---- DATA UNDER STUDY

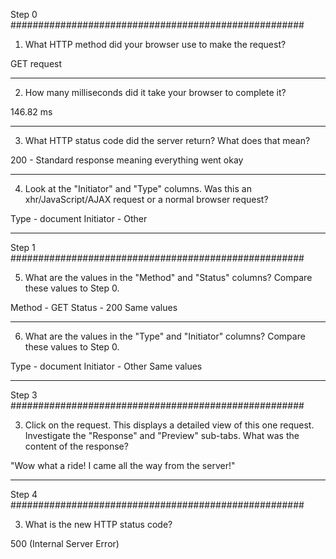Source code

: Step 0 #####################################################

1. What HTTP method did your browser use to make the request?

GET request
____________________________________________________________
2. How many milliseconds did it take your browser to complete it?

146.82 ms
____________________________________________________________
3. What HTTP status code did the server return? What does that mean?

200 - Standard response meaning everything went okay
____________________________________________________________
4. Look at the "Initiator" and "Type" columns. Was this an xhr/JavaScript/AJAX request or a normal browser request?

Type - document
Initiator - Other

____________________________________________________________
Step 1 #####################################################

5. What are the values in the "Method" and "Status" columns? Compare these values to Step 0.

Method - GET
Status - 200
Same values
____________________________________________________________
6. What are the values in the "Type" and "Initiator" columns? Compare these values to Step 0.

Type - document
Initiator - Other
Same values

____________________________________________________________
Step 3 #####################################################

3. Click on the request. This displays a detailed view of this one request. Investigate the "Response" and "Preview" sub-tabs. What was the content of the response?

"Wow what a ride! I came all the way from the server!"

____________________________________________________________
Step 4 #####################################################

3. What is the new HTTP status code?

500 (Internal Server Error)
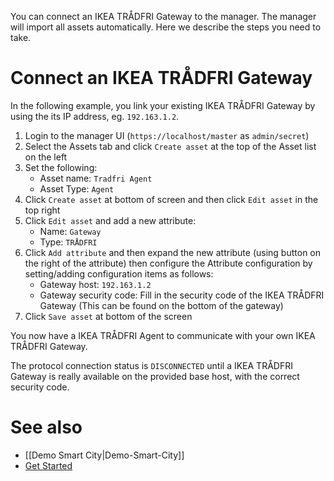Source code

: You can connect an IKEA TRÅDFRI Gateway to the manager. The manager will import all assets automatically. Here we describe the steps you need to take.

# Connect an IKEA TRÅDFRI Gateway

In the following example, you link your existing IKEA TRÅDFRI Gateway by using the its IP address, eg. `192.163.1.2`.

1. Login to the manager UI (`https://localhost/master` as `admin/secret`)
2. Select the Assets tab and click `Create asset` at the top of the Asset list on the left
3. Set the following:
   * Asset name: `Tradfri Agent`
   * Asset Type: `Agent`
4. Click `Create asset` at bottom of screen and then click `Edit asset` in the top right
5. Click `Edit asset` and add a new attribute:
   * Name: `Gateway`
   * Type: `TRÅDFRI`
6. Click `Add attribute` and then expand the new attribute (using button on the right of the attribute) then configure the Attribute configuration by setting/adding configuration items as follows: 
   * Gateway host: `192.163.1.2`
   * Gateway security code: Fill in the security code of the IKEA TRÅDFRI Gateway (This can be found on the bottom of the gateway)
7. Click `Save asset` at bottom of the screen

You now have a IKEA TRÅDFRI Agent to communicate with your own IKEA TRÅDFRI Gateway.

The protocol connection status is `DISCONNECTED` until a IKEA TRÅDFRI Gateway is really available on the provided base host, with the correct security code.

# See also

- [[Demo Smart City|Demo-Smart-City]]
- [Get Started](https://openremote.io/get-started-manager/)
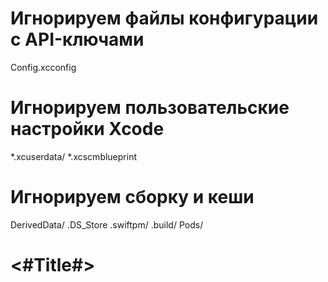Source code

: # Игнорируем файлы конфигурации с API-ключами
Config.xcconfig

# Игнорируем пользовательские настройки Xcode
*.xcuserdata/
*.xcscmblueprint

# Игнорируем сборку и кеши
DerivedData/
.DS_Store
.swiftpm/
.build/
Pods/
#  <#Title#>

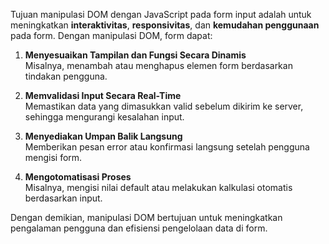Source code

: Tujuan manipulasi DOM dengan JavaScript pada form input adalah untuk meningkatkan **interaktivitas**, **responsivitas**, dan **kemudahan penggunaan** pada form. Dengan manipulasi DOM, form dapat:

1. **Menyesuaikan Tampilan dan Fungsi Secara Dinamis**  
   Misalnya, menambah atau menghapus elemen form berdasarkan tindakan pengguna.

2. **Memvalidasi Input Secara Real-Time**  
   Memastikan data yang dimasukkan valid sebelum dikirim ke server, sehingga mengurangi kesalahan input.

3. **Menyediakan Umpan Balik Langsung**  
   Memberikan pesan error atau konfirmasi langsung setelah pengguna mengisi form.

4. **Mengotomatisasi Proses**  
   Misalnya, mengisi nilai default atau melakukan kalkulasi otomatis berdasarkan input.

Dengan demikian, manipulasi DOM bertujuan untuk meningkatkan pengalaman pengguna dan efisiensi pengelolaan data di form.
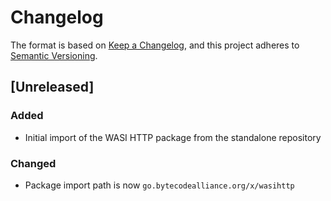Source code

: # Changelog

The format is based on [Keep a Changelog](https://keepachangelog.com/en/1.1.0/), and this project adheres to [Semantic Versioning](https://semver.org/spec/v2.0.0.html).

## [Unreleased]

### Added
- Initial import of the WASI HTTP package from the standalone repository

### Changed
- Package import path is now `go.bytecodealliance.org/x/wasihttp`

--------
---- DATA UNDER STUDY

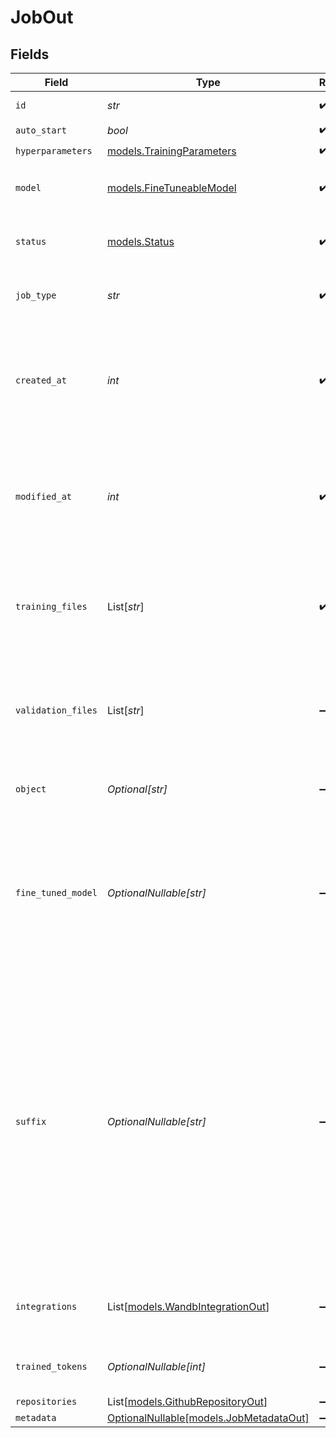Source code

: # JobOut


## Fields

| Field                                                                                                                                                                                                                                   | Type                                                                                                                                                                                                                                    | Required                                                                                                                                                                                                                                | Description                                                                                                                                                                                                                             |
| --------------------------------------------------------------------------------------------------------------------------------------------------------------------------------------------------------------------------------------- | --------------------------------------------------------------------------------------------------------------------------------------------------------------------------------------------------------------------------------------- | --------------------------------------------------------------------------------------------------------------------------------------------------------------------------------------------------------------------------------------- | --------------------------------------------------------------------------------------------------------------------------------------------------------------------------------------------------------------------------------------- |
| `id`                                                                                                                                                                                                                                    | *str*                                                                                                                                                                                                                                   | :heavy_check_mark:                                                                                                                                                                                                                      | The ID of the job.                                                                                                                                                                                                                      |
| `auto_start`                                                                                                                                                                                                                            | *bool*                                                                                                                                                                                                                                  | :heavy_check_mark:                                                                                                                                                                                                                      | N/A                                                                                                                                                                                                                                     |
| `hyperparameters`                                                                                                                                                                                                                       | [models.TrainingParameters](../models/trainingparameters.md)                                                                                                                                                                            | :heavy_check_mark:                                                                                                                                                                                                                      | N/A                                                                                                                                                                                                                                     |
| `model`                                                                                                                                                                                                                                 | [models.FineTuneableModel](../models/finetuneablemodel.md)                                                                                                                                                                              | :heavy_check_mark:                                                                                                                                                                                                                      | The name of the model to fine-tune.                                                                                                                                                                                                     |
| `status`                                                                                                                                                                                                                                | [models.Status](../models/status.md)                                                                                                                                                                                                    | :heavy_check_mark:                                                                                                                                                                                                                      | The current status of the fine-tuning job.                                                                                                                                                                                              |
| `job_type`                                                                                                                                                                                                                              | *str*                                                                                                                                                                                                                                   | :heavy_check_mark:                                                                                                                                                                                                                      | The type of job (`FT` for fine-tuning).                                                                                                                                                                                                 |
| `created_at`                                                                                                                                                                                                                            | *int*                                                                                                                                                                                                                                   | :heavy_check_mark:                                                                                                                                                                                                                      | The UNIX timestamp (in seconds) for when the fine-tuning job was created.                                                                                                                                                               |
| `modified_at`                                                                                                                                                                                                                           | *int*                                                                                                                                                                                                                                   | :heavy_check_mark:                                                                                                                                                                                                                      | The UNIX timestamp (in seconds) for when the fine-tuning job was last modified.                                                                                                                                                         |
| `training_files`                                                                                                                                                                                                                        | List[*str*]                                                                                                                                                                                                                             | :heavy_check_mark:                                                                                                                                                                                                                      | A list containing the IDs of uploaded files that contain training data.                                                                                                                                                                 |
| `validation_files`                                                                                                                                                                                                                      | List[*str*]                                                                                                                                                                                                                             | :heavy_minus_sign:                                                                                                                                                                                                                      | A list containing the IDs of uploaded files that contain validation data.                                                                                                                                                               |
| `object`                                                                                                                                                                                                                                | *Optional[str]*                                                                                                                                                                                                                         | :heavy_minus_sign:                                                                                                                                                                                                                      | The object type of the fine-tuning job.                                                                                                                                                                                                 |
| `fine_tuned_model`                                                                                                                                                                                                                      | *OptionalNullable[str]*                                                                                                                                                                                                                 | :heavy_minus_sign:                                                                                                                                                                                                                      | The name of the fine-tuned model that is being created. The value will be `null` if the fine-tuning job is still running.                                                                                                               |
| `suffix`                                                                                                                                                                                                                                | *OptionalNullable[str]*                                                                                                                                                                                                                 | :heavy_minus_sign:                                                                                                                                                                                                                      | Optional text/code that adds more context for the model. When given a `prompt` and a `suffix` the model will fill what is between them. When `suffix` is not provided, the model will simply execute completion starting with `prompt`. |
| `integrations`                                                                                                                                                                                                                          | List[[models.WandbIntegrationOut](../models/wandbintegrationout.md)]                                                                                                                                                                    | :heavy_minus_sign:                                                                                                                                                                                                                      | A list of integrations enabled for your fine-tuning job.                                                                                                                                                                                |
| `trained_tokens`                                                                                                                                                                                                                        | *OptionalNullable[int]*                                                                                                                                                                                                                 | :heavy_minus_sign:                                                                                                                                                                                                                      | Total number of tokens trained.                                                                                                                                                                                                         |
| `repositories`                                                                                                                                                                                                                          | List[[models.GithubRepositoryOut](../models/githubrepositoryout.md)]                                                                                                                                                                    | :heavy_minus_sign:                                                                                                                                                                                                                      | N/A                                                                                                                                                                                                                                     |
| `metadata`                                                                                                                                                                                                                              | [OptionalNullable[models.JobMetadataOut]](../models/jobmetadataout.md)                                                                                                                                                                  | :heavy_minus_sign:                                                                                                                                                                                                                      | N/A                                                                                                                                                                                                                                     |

--------
---- DATA UNDER STUDY

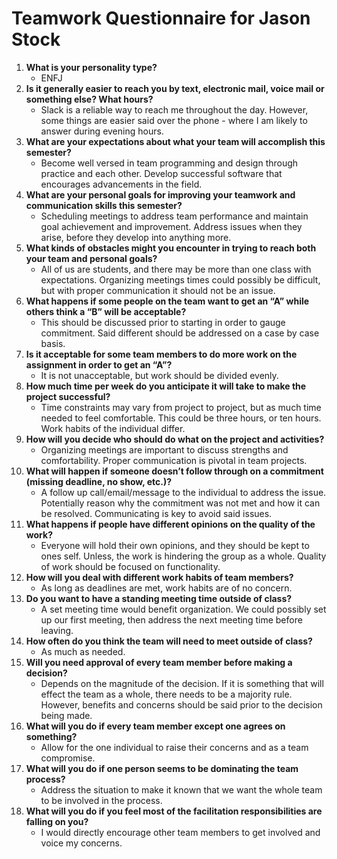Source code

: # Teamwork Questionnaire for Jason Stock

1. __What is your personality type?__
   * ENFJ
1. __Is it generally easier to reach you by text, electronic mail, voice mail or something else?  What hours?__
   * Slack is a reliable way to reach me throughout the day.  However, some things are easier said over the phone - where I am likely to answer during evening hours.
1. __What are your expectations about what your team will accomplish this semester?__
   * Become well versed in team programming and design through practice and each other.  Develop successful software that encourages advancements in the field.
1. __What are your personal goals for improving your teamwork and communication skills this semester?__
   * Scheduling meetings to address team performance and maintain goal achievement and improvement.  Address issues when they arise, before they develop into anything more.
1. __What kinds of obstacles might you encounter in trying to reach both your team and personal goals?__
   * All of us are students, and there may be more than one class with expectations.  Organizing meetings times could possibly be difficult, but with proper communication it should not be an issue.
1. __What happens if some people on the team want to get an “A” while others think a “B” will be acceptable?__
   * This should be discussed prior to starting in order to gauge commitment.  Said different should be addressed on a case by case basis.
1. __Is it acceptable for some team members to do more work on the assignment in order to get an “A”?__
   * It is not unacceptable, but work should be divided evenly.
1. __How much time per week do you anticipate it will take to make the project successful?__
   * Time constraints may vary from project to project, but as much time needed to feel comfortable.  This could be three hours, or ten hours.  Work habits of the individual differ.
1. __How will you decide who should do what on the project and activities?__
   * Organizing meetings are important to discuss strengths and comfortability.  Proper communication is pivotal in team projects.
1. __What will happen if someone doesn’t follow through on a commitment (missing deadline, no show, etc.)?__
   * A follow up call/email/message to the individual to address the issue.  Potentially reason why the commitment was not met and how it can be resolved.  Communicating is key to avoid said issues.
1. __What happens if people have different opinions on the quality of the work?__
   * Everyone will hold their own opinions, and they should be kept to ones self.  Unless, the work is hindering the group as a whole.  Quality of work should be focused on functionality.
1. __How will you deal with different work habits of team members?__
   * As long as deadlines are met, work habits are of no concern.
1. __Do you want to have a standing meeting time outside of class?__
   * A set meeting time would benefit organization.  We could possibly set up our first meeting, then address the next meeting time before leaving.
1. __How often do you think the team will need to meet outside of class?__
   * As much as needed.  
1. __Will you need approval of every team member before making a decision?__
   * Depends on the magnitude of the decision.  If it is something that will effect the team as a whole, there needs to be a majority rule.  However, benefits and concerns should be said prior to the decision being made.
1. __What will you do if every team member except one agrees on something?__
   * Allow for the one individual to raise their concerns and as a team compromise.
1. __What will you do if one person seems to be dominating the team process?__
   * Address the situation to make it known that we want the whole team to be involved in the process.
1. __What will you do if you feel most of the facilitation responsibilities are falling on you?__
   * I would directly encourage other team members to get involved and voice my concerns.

--------

### WHAT YOU SHOULD DO
Across the entries above, work out how many lines include the string "However", and report only that figure.

### EXERCISE SOLUTION
2